Task directions -
Stop after the line with "## Introduction"; until then, please copy every line of the records word for word from the first.

*** Dataset entries ***

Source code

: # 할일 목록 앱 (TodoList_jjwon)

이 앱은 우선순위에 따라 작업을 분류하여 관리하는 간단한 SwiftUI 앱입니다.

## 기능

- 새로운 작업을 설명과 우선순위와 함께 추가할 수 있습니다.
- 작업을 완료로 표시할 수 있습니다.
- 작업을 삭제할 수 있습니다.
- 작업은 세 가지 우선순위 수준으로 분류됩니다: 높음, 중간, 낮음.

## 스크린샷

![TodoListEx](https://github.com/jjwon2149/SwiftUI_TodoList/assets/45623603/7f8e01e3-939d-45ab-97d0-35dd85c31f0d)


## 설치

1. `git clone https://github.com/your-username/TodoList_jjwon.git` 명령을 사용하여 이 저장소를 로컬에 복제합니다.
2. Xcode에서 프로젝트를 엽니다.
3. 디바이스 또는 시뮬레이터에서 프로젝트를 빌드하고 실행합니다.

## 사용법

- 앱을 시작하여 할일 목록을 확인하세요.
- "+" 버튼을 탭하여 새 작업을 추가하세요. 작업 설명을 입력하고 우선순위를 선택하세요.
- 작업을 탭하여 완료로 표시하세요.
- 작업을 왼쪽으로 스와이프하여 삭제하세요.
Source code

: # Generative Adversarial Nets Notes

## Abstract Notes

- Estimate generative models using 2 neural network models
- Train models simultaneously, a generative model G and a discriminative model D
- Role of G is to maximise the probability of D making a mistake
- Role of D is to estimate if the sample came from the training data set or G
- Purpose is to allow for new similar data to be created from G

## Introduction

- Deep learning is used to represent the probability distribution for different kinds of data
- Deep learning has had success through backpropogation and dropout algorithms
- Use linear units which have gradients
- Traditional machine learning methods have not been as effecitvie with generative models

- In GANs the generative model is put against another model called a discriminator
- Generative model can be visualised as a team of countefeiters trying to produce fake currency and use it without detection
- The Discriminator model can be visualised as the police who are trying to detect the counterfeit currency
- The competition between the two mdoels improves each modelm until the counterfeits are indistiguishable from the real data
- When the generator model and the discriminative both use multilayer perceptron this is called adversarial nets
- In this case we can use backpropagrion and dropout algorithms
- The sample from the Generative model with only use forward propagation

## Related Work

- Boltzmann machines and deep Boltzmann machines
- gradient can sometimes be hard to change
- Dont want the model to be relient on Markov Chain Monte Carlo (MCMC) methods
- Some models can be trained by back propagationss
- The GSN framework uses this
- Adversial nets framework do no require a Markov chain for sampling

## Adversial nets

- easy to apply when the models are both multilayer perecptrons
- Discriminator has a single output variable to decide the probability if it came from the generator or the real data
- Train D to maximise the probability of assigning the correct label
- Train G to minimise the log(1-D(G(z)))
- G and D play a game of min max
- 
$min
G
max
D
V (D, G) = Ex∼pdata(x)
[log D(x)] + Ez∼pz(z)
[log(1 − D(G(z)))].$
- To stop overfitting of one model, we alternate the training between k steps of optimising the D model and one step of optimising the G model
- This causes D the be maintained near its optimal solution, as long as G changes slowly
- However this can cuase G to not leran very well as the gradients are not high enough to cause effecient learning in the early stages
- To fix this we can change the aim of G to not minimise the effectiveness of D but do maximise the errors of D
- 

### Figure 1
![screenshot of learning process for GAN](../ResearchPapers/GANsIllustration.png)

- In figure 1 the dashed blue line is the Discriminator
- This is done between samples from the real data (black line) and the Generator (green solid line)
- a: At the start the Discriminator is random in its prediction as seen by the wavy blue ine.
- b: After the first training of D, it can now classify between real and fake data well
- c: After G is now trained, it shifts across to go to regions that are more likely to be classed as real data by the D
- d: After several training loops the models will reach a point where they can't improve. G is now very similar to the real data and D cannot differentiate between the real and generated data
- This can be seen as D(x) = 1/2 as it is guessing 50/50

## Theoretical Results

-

*** End of Dataset entries ***

Problem solution -
Source code

: # 할일 목록 앱 (TodoList_jjwon)

이 앱은 우선순위에 따라 작업을 분류하여 관리하는 간단한 SwiftUI 앱입니다.

## 기능

- 새로운 작업을 설명과 우선순위와 함께 추가할 수 있습니다.
- 작업을 완료로 표시할 수 있습니다.
- 작업을 삭제할 수 있습니다.
- 작업은 세 가지 우선순위 수준으로 분류됩니다: 높음, 중간, 낮음.

## 스크린샷

![TodoListEx](https://github.com/jjwon2149/SwiftUI_TodoList/assets/45623603/7f8e01e3-939d-45ab-97d0-35dd85c31f0d)


## 설치

1. `git clone https://github.com/your-username/TodoList_jjwon.git` 명령을 사용하여 이 저장소를 로컬에 복제합니다.
2. Xcode에서 프로젝트를 엽니다.
3. 디바이스 또는 시뮬레이터에서 프로젝트를 빌드하고 실행합니다.

## 사용법

- 앱을 시작하여 할일 목록을 확인하세요.
- "+" 버튼을 탭하여 새 작업을 추가하세요. 작업 설명을 입력하고 우선순위를 선택하세요.
- 작업을 탭하여 완료로 표시하세요.
- 작업을 왼쪽으로 스와이프하여 삭제하세요.
Source code

: # Generative Adversarial Nets Notes

## Abstract Notes

- Estimate generative models using 2 neural network models
- Train models simultaneously, a generative model G and a discriminative model D
- Role of G is to maximise the probability of D making a mistake
- Role of D is to estimate if the sample came from the training data set or G
- Purpose is to allow for new similar data to be created from G

## Introduction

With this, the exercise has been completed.